= Beginning of Section =

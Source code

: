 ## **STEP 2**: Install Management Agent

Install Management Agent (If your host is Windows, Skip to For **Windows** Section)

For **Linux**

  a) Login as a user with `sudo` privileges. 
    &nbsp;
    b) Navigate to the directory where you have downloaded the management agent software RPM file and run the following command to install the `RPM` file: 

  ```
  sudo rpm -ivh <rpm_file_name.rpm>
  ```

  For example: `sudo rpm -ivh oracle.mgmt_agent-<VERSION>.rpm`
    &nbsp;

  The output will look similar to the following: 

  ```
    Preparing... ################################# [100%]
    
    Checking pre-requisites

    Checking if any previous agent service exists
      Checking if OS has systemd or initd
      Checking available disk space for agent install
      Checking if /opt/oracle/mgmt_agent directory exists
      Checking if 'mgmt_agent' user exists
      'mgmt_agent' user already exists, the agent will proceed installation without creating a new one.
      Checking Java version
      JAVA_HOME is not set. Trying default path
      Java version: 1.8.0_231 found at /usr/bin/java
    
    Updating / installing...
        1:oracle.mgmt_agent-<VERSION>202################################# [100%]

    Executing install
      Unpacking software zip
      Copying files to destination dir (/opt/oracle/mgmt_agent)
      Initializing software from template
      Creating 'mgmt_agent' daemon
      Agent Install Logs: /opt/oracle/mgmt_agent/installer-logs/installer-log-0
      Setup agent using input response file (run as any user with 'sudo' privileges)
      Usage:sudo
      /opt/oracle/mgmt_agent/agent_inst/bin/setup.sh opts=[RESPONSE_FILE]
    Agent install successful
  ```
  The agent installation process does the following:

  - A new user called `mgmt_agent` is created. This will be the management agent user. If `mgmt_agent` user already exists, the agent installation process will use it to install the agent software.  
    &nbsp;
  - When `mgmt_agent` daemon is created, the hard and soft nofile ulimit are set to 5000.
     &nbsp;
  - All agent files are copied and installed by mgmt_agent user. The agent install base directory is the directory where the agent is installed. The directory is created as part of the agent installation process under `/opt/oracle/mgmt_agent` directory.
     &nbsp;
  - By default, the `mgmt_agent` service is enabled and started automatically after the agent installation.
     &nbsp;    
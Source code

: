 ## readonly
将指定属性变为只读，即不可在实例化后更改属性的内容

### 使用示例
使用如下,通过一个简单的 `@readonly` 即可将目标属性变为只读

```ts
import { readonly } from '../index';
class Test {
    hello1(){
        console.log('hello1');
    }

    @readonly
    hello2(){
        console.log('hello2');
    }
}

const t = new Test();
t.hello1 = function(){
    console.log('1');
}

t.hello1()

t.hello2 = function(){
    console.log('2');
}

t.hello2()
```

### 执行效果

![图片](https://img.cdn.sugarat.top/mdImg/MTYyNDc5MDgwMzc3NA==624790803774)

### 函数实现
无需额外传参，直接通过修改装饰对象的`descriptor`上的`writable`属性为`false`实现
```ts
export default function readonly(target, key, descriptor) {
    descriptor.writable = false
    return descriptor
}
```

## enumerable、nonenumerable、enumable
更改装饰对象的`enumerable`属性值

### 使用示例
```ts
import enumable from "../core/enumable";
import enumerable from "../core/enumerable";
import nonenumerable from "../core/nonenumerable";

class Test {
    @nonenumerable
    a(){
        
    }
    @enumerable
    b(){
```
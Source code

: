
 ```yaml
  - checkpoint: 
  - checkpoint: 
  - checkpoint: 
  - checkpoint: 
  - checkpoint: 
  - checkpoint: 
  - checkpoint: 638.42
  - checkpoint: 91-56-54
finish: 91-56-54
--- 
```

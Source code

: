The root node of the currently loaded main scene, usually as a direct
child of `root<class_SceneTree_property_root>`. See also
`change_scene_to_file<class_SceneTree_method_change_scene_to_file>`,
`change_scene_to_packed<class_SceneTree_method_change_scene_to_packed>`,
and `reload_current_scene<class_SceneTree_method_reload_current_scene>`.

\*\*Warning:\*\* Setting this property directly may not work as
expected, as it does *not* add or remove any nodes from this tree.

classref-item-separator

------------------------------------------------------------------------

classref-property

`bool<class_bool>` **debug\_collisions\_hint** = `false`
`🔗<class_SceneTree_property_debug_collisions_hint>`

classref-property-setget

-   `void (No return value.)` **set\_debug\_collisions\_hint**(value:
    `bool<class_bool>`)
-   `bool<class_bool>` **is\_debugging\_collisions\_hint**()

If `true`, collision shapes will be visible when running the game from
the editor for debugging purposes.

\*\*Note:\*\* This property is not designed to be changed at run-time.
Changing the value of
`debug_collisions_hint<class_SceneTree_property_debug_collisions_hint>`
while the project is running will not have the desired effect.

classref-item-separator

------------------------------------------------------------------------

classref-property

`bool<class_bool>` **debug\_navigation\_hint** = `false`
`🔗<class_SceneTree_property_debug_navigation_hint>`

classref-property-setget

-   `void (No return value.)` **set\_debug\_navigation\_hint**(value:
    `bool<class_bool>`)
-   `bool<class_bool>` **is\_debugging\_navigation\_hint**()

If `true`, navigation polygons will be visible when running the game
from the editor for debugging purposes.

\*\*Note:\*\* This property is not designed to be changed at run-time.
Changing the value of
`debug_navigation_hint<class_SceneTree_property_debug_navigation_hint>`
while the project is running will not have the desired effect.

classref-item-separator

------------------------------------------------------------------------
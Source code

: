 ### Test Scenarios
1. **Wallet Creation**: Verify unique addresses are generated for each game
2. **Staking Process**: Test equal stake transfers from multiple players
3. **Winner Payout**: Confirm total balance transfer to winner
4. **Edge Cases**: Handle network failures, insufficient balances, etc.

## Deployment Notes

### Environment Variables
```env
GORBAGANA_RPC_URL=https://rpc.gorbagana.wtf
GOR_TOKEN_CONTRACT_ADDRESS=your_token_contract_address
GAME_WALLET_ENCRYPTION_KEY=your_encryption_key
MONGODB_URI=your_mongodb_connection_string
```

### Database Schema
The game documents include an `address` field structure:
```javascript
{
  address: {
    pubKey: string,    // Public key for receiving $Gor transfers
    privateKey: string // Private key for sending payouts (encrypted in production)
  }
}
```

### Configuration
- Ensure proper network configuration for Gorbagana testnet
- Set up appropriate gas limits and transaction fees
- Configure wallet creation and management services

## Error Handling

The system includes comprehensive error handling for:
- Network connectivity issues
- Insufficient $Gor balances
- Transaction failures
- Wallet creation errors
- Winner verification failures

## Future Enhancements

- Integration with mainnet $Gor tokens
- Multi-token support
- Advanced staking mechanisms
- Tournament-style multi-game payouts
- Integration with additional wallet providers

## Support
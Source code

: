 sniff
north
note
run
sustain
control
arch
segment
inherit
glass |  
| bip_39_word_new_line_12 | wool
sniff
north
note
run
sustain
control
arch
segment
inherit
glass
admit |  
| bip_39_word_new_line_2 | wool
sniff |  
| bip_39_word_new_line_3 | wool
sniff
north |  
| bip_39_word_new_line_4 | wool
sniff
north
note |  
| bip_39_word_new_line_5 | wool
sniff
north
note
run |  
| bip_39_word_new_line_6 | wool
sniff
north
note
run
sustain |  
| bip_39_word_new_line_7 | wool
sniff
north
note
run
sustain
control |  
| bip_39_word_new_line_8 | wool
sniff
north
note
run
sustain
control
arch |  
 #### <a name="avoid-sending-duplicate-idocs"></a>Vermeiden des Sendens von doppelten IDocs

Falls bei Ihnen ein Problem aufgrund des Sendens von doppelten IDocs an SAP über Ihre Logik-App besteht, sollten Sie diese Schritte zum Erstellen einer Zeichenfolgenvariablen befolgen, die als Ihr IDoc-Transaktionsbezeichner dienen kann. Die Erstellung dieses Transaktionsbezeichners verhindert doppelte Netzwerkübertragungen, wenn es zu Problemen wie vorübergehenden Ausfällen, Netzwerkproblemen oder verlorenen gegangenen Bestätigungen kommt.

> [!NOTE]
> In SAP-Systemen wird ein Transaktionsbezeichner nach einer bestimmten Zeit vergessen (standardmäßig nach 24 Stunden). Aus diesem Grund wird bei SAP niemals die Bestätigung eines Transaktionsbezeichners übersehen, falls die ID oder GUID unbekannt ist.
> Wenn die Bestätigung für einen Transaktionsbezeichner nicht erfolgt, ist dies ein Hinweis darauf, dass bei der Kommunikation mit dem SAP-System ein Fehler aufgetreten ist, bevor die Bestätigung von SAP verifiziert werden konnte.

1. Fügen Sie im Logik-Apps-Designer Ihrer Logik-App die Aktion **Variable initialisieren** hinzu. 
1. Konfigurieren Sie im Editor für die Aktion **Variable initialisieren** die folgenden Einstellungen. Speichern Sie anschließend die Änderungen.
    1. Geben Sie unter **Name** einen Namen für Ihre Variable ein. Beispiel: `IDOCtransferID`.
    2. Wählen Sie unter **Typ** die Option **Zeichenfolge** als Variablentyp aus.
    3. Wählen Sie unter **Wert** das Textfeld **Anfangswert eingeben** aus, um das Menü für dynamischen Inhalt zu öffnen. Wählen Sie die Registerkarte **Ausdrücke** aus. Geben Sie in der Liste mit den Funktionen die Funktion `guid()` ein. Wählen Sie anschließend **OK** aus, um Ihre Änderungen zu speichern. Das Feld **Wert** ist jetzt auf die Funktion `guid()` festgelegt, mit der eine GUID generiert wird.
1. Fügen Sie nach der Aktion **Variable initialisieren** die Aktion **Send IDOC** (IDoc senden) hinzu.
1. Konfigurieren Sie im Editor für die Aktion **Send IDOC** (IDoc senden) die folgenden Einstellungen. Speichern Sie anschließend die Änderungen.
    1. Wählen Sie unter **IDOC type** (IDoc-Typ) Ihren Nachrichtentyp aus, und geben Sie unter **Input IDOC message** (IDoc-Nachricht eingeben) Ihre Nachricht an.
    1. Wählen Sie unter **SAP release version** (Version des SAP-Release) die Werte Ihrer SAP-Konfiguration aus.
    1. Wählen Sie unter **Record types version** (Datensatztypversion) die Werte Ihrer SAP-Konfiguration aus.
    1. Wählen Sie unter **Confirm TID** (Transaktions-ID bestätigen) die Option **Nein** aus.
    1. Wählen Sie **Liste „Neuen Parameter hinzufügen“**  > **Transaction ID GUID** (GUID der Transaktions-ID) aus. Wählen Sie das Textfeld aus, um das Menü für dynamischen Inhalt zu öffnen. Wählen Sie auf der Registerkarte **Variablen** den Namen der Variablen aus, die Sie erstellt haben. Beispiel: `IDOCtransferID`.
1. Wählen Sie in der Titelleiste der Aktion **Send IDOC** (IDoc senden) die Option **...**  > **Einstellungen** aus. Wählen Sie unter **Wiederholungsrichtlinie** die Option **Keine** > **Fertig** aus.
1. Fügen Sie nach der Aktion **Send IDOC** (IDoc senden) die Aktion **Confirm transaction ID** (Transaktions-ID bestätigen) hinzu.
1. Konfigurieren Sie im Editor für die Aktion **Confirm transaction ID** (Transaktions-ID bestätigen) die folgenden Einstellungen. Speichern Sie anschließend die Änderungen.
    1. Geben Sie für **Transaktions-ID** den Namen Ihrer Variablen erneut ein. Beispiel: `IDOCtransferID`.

= End of Section =

Return each line of the listing that holds the string "descriptor".

无需额外传参，直接通过修改装饰对象的`descriptor`上的`writable`属性为`false`实现
export default function readonly(target, key, descriptor) {
    descriptor.writable = false
    return descriptor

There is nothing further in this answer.